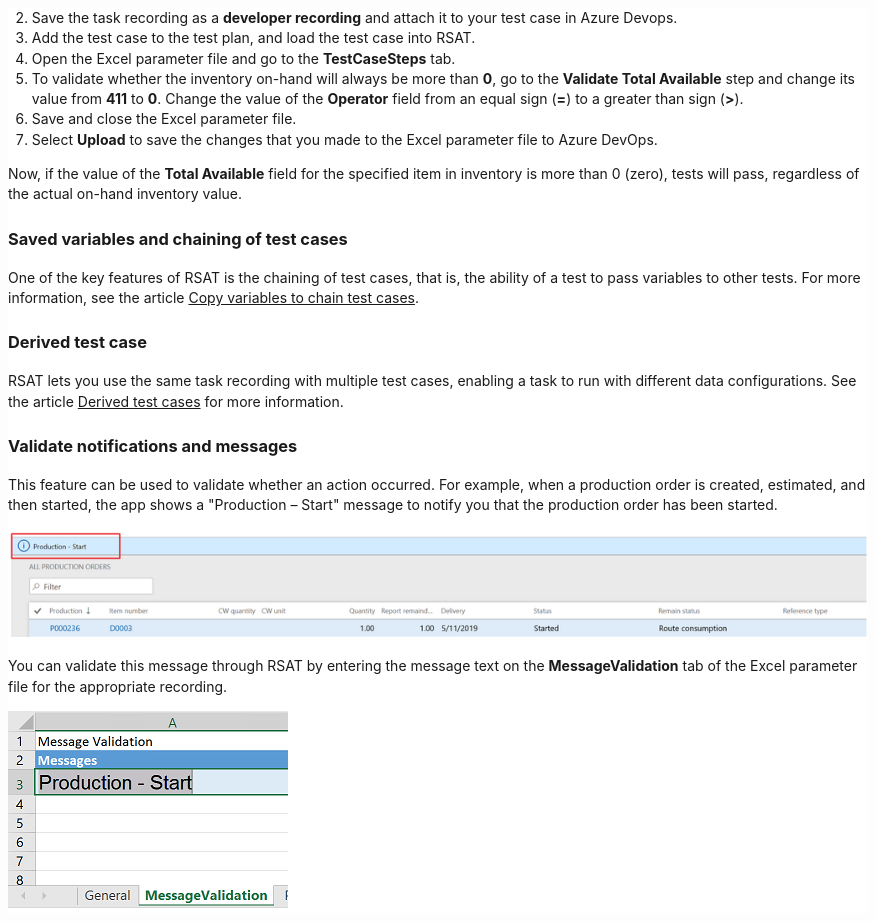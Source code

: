 2. Save the task recording as a **developer recording** and attach it to your test case in Azure Devops.
3. Add the test case to the test plan, and load the test case into RSAT.
4. Open the Excel parameter file and go to the **TestCaseSteps** tab.
5. To validate whether the inventory on-hand will always be more than **0**, go to the **Validate Total Available** step and change its value from **411** to **0**. Change the value of the **Operator** field from an equal sign (**=**) to a greater than sign (**\>**).
6. Save and close the Excel parameter file.
7. Select **Upload** to save the changes that you made to the Excel parameter file to Azure DevOps.

Now, if the value of the **Total Available** field for the specified item in inventory is more than 0 (zero), tests will pass, regardless of the actual on-hand inventory value.

### Saved variables and chaining of test cases

One of the key features of RSAT is the chaining of test cases, that is, the ability of a test to pass variables to other tests. For more information, see the article [Copy variables to chain test cases](rsat-chain-test-cases.md).

### Derived test case

RSAT lets you use the same task recording with multiple test cases, enabling a task to run with different data configurations. See the article [Derived test cases](rsat-derived-test-cases.md) for more information.

### Validate notifications and messages

This feature can be used to validate whether an action occurred. For example, when a production order is created, estimated, and then started, the app shows a "Production – Start" message to notify you that the production order has been started.

![Production – Start notification.](./media/use_rsa_tool_05.png)

You can validate this message through RSAT by entering the message text on the **MessageValidation** tab of the Excel parameter file for the appropriate recording.

![Message Validation tab.](./media/use_rsa_tool_06.png)
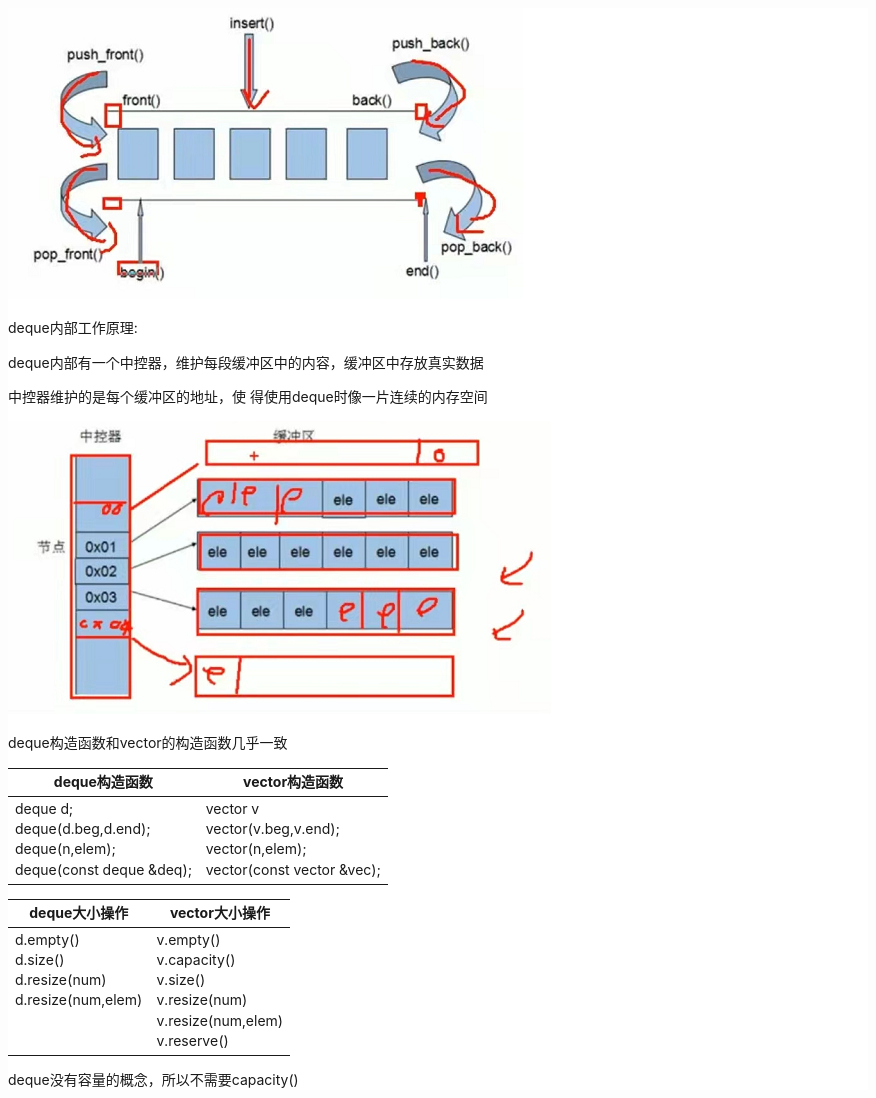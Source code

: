 ![](%E5%BE%AE%E4%BF%A1%E5%9B%BE%E7%89%87_20210910205746.png)



deque内部工作原理:

deque内部有一个中控器，维护每段缓冲区中的内容，缓冲区中存放真实数据

中控器维护的是每个缓冲区的地址，使 得使用deque时像一片连续的内存空间

![](%E5%BE%AE%E4%BF%A1%E5%9B%BE%E7%89%87_20210910210132.png)



deque构造函数和vector的构造函数几乎一致

| deque构造函数                                                | vector构造函数                                               |
| ------------------------------------------------------------ | ------------------------------------------------------------ |
| deque<type> d;<br />deque(d.beg,d.end);<br />deque(n,elem);<br />deque(const deque &deq); | vector <type> v<br />vector(v.beg,v.end);<br />vector(n,elem);<br />vector(const vector &vec); |

| deque大小操作                                                | vector大小操作                                               |
| ------------------------------------------------------------ | ------------------------------------------------------------ |
| d.empty()<br />d.size()<br />d.resize(num)<br />d.resize(num,elem) | v.empty()<br />v.capacity()<br />v.size()<br />v.resize(num)<br />v.resize(num,elem)<br />v.reserve() |

deque没有容量的概念，所以不需要capacity()
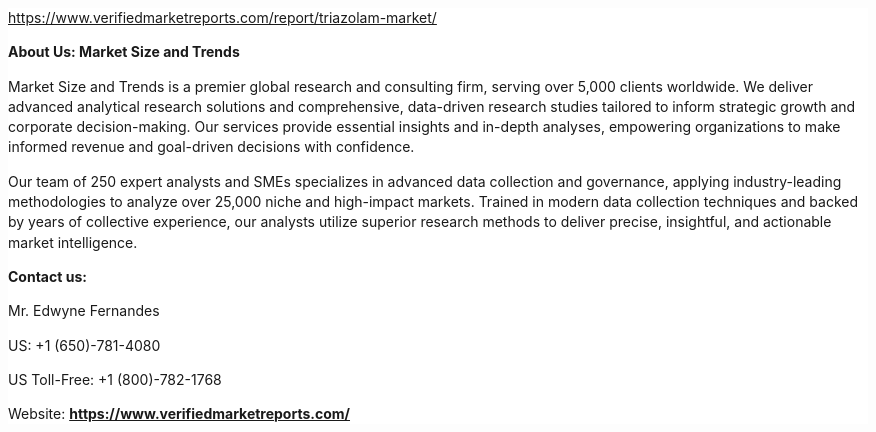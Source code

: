 <a href="https://www.verifiedmarketreports.com/report/triazolam-market/">https://www.verifiedmarketreports.com/report/triazolam-market/</a></strong></p><p><strong>About Us: Market Size and Trends</strong></p><p>Market Size and Trends is a premier global research and consulting firm, serving over 5,000 clients worldwide. We deliver advanced analytical research solutions and comprehensive, data-driven research studies tailored to inform strategic growth and corporate decision-making. Our services provide essential insights and in-depth analyses, empowering organizations to make informed revenue and goal-driven decisions with confidence.</p><p>Our team of 250 expert analysts and SMEs specializes in advanced data collection and governance, applying industry-leading methodologies to analyze over 25,000 niche and high-impact markets. Trained in modern data collection techniques and backed by years of collective experience, our analysts utilize superior research methods to deliver precise, insightful, and actionable market intelligence.</p><p><strong>Contact us:</strong></p><p>Mr. Edwyne Fernandes</p><p>US: +1 (650)-781-4080</p><p>US Toll-Free: +1 (800)-782-1768</p><p>Website: <strong><a href="https://www.verifiedmarketreports.com/">https://www.verifiedmarketreports.com/</a></strong></p>
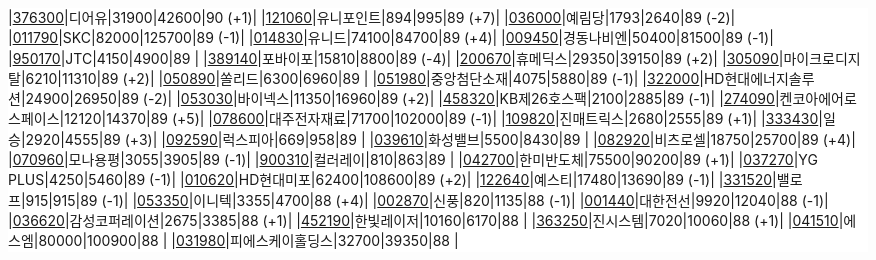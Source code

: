 |[376300](https://finance.daum.net/quotes/A376300)|디어유|31900|42600|90 (+1)|
|[121060](https://finance.daum.net/quotes/A121060)|유니포인트|894|995|89 (+7)|
|[036000](https://finance.daum.net/quotes/A036000)|예림당|1793|2640|89 (-2)|
|[011790](https://finance.daum.net/quotes/A011790)|SKC|82000|125700|89 (-1)|
|[014830](https://finance.daum.net/quotes/A014830)|유니드|74100|84700|89 (+4)|
|[009450](https://finance.daum.net/quotes/A009450)|경동나비엔|50400|81500|89 (-1)|
|[950170](https://finance.daum.net/quotes/A950170)|JTC|4150|4900|89 |
|[389140](https://finance.daum.net/quotes/A389140)|포바이포|15810|8800|89 (-4)|
|[200670](https://finance.daum.net/quotes/A200670)|휴메딕스|29350|39150|89 (+2)|
|[305090](https://finance.daum.net/quotes/A305090)|마이크로디지탈|6210|11310|89 (+2)|
|[050890](https://finance.daum.net/quotes/A050890)|쏠리드|6300|6960|89 |
|[051980](https://finance.daum.net/quotes/A051980)|중앙첨단소재|4075|5880|89 (-1)|
|[322000](https://finance.daum.net/quotes/A322000)|HD현대에너지솔루션|24900|26950|89 (-2)|
|[053030](https://finance.daum.net/quotes/A053030)|바이넥스|11350|16960|89 (+2)|
|[458320](https://finance.daum.net/quotes/A458320)|KB제26호스팩|2100|2885|89 (-1)|
|[274090](https://finance.daum.net/quotes/A274090)|켄코아에어로스페이스|12120|14370|89 (+5)|
|[078600](https://finance.daum.net/quotes/A078600)|대주전자재료|71700|102000|89 (-1)|
|[109820](https://finance.daum.net/quotes/A109820)|진매트릭스|2680|2555|89 (+1)|
|[333430](https://finance.daum.net/quotes/A333430)|일승|2920|4555|89 (+3)|
|[092590](https://finance.daum.net/quotes/A092590)|럭스피아|669|958|89 |
|[039610](https://finance.daum.net/quotes/A039610)|화성밸브|5500|8430|89 |
|[082920](https://finance.daum.net/quotes/A082920)|비츠로셀|18750|25700|89 (+4)|
|[070960](https://finance.daum.net/quotes/A070960)|모나용평|3055|3905|89 (-1)|
|[900310](https://finance.daum.net/quotes/A900310)|컬러레이|810|863|89 |
|[042700](https://finance.daum.net/quotes/A042700)|한미반도체|75500|90200|89 (+1)|
|[037270](https://finance.daum.net/quotes/A037270)|YG PLUS|4250|5460|89 (-1)|
|[010620](https://finance.daum.net/quotes/A010620)|HD현대미포|62400|108600|89 (+2)|
|[122640](https://finance.daum.net/quotes/A122640)|예스티|17480|13690|89 (-1)|
|[331520](https://finance.daum.net/quotes/A331520)|밸로프|915|915|89 (-1)|
|[053350](https://finance.daum.net/quotes/A053350)|이니텍|3355|4700|88 (+4)|
|[002870](https://finance.daum.net/quotes/A002870)|신풍|820|1135|88 (-1)|
|[001440](https://finance.daum.net/quotes/A001440)|대한전선|9920|12040|88 (-1)|
|[036620](https://finance.daum.net/quotes/A036620)|감성코퍼레이션|2675|3385|88 (+1)|
|[452190](https://finance.daum.net/quotes/A452190)|한빛레이저|10160|6170|88 |
|[363250](https://finance.daum.net/quotes/A363250)|진시스템|7020|10060|88 (+1)|
|[041510](https://finance.daum.net/quotes/A041510)|에스엠|80000|100900|88 |
|[031980](https://finance.daum.net/quotes/A031980)|피에스케이홀딩스|32700|39350|88 |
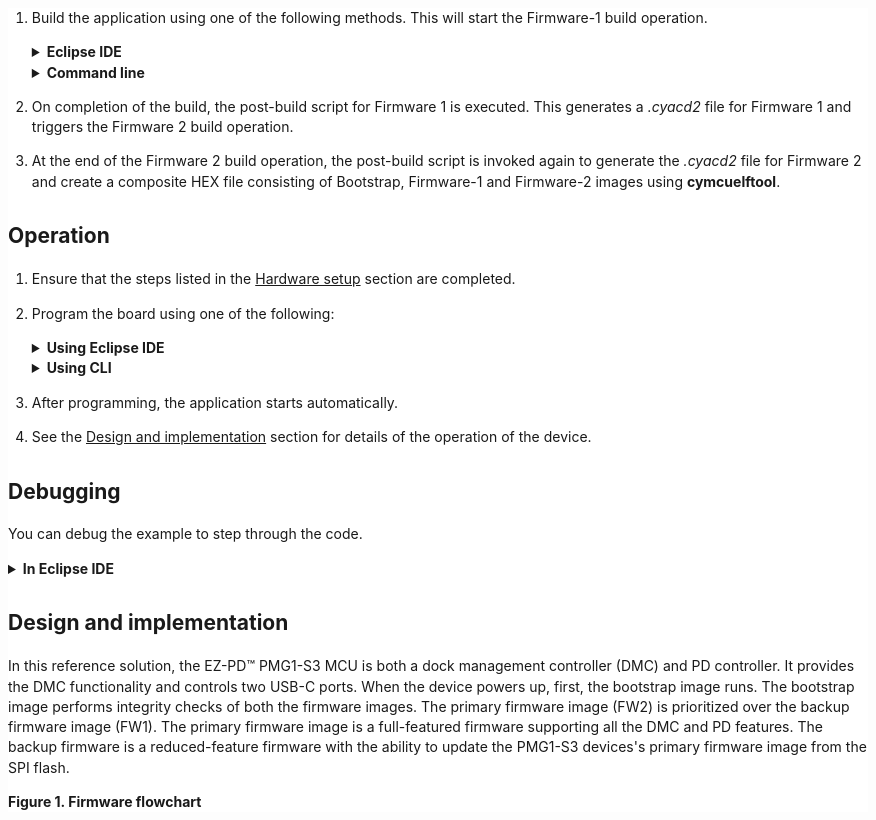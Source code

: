 1. Build the application using one of the following methods. This will start the Firmware-1 build operation.

   <details><summary><b>Eclipse IDE</b></summary></details>

   <details><summary><b>Command line</b></summary></details>

2. On completion of the build, the post-build script for Firmware 1 is executed. This generates a *.cyacd2* file for Firmware 1 and triggers the Firmware 2 build operation.

3. At the end of the Firmware 2 build operation, the post-build script is invoked again to generate the *.cyacd2* file for Firmware 2 and create a composite HEX file consisting of Bootstrap, Firmware-1 and Firmware-2 images using **cymcuelftool**.


## Operation

1. Ensure that the steps listed in the [Hardware setup](#hardware-setup) section are completed.

2. Program the board using one of the following:

   <details><summary><b>Using Eclipse IDE</b></summary></details>

   <details><summary><b>Using CLI</b></summary></details>

3. After programming, the application starts automatically.

4. See the [Design and implementation](#design-and-implementation) section for details of the operation of the device.

## Debugging

You can debug the example to step through the code.

<details><summary><b>In Eclipse IDE</b></summary></details>

## Design and implementation

In this reference solution, the EZ-PD&trade; PMG1-S3 MCU is both a dock management controller (DMC) and PD controller. It provides the DMC functionality and controls two USB-C ports. When the device powers up, first, the bootstrap image runs. The bootstrap image performs integrity checks of both the firmware images. The primary firmware image (FW2) is prioritized over the backup firmware image (FW1). The primary firmware image is a full-featured firmware supporting all the DMC and PD features. The backup firmware is a reduced-feature firmware with the ability to update the PMG1-S3 devices's primary firmware image from the SPI flash.

**Figure 1. Firmware flowchart**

--------------------------------------------------

What you need to do |
Work out how many lines in the listing contain "Azure", then write down that number and nothing else.

Result for this task |
2